Industrial field buses such as HART, AS-i, Profibus, Foundation Fieldbus and DeviceNet are widely used in the mining industry. As is the case with most other electronics, they are increasingly moving towards a co-existence with Ethernet, and augmentation with wireless. And, of course, some of them can perform safety functions as well as operate in intrinsically safe environments.
SCADA and distributed control is at the order of the day, and data from these systems are used as inputs to expert systems. These systems are used for various purposes such as providing data for optimized mine management, safety, and advanced process control. It is, in many cases, not even necessary for control room staff to understand anything about PID control in order to optimize a given control loop; the advanced process control system will heed their ‘operator’ inputs and optimize the process on their behalf.
Personal safety has not lagged behind.
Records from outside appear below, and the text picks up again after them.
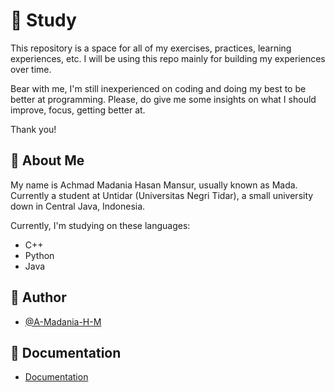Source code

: 


# 📗 Study

This repository is a space for all of my exercises, practices, learning experiences, etc. I will be using this repo mainly for building my experiences over time.

Bear with me, I'm still inexperienced on coding and doing my best to be better at programming. Please, do give me some insights on what I should improve, focus, getting better at.

Thank you!


## 🗿 About Me

My name is Achmad Madania Hasan Mansur, usually known as Mada. Currently a student at Untidar (Universitas Negri Tidar), a small university down in Central Java, Indonesia.

Currently, I'm studying on these languages:
- C++
- Python
- Java


## 🎨 Author

- [@A-Madania-H-M](https://github.com/A-Madania-H-M)


## 📝 Documentation

- [Documentation](https://github.com/A-Madania-H-M/Study.git)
For example, ground radar can detect sub-millimeter ground movements, UWB and Wi-Fi systems are teamed up to avoid collisions between people and vehicles, and integrated headlamps for miners not only have built-in radio communications facilities, but also Ultra-Low Frequency ground-to-surface pagers for emergency location.
So, in short, the mining industry is attracting the best of the best cutting-edge commercial and industrial electrical and electronics technologies. The question is are you capable of dealing with it?
This program would be ideal for you if you are seeking to gain know-how and expertise in the mining industry and are an:
Even if you are highly experienced you will find this a great way to become familiar with mining technology as quickly as possible.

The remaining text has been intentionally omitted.